The days are gone when you could walk into a store and get a trustworthy recommendation. A business today must leverage its assets to be a teacher not a seller.
- Differentiate yourself from the “sales sharks”
- Don’t be all about making the deal
- Pass on valuable information
- Use social media to teach, not sell
- Be a publisher (all good sales people are content marketers too!)
- Develop a your network through giving and getting referrals
- Leverage paid social to drive leads
- Don’t be afraid to ask for the sale
Everyone loves to know about good, solid information. People who consistently deliver that solid info are considered thought leaders.

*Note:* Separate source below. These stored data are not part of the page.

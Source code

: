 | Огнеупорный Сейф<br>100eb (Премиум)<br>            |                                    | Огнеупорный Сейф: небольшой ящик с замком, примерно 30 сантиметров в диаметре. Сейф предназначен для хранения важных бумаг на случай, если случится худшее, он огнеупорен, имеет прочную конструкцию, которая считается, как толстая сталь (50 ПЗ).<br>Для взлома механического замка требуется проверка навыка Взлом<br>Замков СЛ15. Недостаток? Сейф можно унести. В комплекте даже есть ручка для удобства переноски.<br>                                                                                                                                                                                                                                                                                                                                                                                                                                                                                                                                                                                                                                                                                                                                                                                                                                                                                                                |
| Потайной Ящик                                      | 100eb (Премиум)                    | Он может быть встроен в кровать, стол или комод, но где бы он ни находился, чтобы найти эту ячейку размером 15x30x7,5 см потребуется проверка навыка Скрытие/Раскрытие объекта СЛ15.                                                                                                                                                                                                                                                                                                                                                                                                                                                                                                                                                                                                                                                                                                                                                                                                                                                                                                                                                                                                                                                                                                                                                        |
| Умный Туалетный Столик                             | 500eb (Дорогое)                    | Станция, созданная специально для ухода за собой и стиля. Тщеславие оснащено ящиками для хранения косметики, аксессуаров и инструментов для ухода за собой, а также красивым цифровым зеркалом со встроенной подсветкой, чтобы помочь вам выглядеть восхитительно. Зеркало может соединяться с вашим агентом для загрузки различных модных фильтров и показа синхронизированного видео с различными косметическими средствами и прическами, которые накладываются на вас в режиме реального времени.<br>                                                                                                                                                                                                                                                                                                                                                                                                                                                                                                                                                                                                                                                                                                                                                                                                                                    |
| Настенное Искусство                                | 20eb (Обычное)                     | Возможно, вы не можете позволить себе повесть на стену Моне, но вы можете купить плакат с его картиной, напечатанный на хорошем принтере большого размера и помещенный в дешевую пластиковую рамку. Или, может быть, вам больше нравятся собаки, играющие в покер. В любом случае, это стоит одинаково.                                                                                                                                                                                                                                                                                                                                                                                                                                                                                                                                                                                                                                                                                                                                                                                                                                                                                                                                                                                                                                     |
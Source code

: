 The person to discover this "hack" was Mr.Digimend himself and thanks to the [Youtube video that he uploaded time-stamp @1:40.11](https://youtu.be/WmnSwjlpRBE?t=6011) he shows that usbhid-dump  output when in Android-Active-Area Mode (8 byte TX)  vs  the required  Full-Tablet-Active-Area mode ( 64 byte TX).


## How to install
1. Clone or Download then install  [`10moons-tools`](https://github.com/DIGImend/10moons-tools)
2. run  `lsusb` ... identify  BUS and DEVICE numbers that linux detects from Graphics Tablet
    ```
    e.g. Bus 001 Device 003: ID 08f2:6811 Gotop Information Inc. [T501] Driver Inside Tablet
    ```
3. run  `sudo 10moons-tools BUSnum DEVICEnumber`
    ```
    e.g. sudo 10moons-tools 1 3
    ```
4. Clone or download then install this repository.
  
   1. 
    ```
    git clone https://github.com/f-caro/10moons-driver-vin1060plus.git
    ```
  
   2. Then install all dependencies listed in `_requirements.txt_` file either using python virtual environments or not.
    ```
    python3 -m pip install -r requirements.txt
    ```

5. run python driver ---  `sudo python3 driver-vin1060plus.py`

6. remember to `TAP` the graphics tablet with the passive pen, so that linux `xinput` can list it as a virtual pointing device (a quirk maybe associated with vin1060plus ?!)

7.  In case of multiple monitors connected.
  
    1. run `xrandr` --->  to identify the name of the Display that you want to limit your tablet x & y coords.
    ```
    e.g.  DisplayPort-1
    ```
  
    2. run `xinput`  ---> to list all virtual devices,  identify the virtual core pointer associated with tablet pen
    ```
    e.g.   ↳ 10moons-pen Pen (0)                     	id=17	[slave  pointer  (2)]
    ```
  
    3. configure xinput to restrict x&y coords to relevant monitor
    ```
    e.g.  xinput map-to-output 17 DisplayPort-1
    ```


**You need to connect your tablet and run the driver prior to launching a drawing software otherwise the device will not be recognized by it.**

Spend 30 minutes per day consuming content that’s helpful to your business and helpful to your customers. Schedule posts (via Hootsuite, Post Planner, Buffer or others) on social media sites to broaden your thought leadership.
Create a community online that mirrors your offline community.
I’m always delighted to find a brand on social media that listens to their customers. Brand loyalty is born when someone is there monitoring, responding and advocating for me should I have an issue or want to give feedback.
Listening –> Advocacy –> Loyalty
A step further from advocacy is to authentically care. Every time I fly JetBlue, they see my check-in at the airport and tweet me a nice message. They make me feel special and I feel like they care.
When they announced that they would abandon their “First Bag Free” policy, it wasn’t the best news but because of their efforts to make me feel special, it softened the blow.
Evidence that you care can only come from authentic action. Being able to document that well in the form of blog posts and social media content is a must-have strategy in 2016.